I didn't think that I would end up having to care about freedom to do whatever I wanted with software when I started my Computer Science degree. After years of frustration with Windows I realized that the situation was only going to get worse and that big companies like Microsoft, Autodesk, Adobe, etc were only going to intensify their hold on me. I realized that they were only going to spend an increasing amount of time coming up with new clever ways to prevent me from doing things that I want to do. I realized that these companies as a whole were more interested in locking me into a perpetual upgrade cycle then providing me with valuable services.
Lets face it. Today computers are POWER! There must be people in the community that know how they work and can change them and verify that they are working correctly. Without this we are all lost. Fortunately, we have it though, so its all good. Peace





Member since:
2005-07-08
The story of Linux and the free software movement in general is that nobody ever thought it would amount to anything, but we did it anyway. Even if we never reach 10% of the desktop market, we'll do it anyway.
We're not motivated by marketshare, we're motivated by progress. From my perspective, Linux and the free software stack is coming along quite nicely, and the pieces are really starting to fit into place better than I had expected. In the time it's taken Microsoft to develop Vista, a system that (very) generously represents a doubling of "utility" with respect to XP, the Linux distributions have undergone massive improvement that might very well be unprecedented in the history of software development.
Admittedly, there was a lot of low-hanging fruit. However, there's more low-hanging fruit today than there was 5 years ago, and there will be even more next year. Most OSS projects get more bug reports than they can handle, and the more people get involved in these projects, the more bugs we find. This isn't a sign of bad code, it's a sign of progress. As I said, we're motivated by progress.

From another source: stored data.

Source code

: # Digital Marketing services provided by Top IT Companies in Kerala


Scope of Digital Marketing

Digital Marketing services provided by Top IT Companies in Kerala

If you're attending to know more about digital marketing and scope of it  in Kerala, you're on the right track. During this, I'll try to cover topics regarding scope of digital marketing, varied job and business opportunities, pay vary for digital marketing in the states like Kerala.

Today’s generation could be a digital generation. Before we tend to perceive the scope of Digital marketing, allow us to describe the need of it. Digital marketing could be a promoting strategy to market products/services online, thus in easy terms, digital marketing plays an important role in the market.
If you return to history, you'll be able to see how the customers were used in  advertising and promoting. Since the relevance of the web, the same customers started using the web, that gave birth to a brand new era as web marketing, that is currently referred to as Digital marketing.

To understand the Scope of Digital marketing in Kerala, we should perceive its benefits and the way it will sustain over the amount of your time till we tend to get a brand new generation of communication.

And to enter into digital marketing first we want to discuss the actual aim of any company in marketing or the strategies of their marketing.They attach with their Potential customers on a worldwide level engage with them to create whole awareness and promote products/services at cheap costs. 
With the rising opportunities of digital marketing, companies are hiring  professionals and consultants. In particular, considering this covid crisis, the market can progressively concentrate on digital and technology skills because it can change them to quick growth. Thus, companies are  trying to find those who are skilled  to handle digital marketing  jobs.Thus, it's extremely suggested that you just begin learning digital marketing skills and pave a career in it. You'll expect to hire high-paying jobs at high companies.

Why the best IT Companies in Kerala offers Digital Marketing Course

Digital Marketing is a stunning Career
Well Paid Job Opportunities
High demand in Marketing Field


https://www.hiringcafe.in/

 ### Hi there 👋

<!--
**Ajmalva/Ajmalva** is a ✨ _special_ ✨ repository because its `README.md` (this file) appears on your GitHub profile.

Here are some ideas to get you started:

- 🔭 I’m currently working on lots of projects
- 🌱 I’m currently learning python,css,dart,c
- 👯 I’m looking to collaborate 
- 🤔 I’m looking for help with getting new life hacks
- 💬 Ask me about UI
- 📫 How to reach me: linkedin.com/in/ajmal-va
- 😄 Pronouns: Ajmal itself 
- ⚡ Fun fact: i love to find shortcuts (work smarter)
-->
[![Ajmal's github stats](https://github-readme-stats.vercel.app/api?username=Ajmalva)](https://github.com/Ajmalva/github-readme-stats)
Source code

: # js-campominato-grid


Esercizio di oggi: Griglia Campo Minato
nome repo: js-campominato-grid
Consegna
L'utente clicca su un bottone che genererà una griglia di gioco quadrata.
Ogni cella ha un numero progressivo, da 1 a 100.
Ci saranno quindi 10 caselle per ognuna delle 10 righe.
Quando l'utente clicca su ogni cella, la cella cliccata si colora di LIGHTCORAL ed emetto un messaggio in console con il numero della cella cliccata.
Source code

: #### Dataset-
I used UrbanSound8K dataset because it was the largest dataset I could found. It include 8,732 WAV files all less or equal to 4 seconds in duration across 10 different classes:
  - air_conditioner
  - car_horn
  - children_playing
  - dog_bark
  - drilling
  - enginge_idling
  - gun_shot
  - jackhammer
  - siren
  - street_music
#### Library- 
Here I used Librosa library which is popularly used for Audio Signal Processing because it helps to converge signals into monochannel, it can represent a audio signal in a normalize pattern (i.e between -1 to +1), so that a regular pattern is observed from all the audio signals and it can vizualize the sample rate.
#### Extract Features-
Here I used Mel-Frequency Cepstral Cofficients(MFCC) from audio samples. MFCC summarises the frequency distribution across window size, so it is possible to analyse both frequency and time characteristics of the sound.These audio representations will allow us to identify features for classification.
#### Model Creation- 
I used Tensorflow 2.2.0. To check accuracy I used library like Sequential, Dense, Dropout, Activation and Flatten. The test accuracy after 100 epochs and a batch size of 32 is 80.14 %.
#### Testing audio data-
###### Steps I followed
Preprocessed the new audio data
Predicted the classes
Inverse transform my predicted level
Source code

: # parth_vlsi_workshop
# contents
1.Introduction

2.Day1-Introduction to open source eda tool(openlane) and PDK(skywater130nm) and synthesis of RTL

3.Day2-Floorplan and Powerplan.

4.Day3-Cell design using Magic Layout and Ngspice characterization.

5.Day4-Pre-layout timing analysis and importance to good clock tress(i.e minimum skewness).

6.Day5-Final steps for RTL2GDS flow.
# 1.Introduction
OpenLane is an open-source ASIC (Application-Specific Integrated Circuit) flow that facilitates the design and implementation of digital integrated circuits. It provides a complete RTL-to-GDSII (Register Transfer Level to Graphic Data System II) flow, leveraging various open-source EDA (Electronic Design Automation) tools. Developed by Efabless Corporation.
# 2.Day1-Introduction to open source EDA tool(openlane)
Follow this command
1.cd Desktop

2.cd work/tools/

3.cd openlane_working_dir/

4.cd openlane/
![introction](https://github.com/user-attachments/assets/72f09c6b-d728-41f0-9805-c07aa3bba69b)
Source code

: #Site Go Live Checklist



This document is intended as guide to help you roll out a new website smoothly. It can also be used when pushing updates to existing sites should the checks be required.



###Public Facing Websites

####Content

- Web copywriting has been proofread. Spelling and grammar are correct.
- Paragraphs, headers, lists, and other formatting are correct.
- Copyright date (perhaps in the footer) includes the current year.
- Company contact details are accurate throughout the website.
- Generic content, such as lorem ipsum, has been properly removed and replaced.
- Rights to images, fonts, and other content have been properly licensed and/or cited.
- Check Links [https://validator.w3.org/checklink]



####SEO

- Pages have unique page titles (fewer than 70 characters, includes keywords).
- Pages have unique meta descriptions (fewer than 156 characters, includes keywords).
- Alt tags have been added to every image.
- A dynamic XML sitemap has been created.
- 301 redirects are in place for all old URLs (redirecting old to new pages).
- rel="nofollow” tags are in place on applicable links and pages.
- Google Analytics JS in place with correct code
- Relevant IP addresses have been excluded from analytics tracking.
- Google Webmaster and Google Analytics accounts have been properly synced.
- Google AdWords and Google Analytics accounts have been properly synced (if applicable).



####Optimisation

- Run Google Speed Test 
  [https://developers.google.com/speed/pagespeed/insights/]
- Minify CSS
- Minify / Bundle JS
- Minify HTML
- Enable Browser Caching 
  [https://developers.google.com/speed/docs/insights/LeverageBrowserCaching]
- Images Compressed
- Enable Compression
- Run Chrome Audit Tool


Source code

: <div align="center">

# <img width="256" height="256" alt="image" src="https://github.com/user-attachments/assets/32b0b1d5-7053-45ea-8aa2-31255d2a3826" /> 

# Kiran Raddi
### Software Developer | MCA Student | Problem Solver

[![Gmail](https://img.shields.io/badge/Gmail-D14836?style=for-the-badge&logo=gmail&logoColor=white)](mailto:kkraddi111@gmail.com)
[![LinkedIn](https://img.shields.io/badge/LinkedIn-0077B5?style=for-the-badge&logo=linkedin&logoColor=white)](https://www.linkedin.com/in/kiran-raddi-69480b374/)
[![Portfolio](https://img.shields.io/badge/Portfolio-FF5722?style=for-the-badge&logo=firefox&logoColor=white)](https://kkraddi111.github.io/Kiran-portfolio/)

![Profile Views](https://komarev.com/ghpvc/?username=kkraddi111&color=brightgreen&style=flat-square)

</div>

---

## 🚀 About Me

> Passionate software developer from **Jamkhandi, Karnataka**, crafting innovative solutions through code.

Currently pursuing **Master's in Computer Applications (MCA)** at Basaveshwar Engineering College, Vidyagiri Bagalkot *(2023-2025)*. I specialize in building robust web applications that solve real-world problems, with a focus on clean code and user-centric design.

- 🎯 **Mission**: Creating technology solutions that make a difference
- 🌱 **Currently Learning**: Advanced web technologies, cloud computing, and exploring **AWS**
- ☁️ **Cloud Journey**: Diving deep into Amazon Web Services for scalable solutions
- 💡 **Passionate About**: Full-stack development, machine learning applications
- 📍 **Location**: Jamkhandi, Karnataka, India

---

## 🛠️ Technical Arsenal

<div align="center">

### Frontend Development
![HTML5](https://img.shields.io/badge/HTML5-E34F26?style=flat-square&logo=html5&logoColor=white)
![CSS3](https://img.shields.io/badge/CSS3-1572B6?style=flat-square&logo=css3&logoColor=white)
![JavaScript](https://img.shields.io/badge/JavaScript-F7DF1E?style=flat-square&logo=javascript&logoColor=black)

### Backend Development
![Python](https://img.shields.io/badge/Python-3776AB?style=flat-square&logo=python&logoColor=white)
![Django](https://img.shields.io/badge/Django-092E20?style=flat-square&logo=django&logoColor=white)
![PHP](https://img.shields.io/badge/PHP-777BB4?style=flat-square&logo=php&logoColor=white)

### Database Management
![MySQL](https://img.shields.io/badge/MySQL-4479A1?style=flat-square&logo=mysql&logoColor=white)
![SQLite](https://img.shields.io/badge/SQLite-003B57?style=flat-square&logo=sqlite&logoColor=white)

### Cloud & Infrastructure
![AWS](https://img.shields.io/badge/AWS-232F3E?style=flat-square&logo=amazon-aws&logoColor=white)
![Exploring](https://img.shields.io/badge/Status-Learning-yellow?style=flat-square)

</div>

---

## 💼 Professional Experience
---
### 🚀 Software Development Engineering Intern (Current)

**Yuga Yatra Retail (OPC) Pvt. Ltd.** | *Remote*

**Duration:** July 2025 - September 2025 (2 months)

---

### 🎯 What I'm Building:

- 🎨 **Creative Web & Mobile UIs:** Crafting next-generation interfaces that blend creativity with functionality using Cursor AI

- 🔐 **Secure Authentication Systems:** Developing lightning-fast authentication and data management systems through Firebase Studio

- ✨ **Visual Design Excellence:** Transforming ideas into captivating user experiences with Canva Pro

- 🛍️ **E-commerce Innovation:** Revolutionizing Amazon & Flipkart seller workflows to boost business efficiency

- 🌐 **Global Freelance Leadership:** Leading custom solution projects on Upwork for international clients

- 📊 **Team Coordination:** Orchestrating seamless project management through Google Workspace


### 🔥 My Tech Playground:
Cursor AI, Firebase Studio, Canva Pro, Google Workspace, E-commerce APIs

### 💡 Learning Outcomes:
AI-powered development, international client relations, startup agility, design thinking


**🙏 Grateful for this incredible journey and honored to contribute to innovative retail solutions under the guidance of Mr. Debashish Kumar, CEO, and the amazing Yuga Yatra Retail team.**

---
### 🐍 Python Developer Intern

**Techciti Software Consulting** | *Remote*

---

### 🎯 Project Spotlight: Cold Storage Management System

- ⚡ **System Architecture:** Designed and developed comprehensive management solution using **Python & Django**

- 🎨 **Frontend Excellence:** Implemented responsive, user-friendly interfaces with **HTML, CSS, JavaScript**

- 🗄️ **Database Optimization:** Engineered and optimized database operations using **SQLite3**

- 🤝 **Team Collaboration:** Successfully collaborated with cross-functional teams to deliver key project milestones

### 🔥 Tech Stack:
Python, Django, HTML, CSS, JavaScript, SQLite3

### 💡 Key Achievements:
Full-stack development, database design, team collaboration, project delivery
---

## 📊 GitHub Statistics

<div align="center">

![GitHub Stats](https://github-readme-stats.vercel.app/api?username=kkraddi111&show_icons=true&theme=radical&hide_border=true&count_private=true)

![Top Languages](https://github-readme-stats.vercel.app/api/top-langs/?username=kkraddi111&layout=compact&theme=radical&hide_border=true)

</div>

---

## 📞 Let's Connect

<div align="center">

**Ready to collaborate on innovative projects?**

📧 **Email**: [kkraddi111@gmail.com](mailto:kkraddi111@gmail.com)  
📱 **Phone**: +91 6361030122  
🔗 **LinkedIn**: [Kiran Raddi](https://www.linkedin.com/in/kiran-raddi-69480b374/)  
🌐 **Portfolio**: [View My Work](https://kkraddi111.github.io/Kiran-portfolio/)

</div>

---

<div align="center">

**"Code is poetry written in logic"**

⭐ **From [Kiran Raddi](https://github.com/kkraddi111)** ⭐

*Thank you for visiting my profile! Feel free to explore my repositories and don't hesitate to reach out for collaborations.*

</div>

We've taken a kernel that was designed for a single 386 and turned it into a kernel that scales efficiently from ARM-based cellphones to 4096-CPU NUMA servers. And you know what? It isn't really that tricky or complicated. With an intermediate background in C, you can skim through kernel/sched.c and see exactly how we implement constant-time scheduling and efficient load balancing. We do it because we can, not because we have customer demand.
Why do we insist on creating such a capable operating system, even though it isn't clear that we have a significant market? Because if we didn't do it, then nobody else would*. That would be a shame, because, as we've shown, it is possible. You just have to throw capitalism out the window and start hacking.
*Note: I don't want to take anything away from the many other community OSS kernels and operating systems out there, some of which have rivaled and surpassed Linux in many respects. These projects won't give up either, despite even more modest marketshare, and I have great respect for them.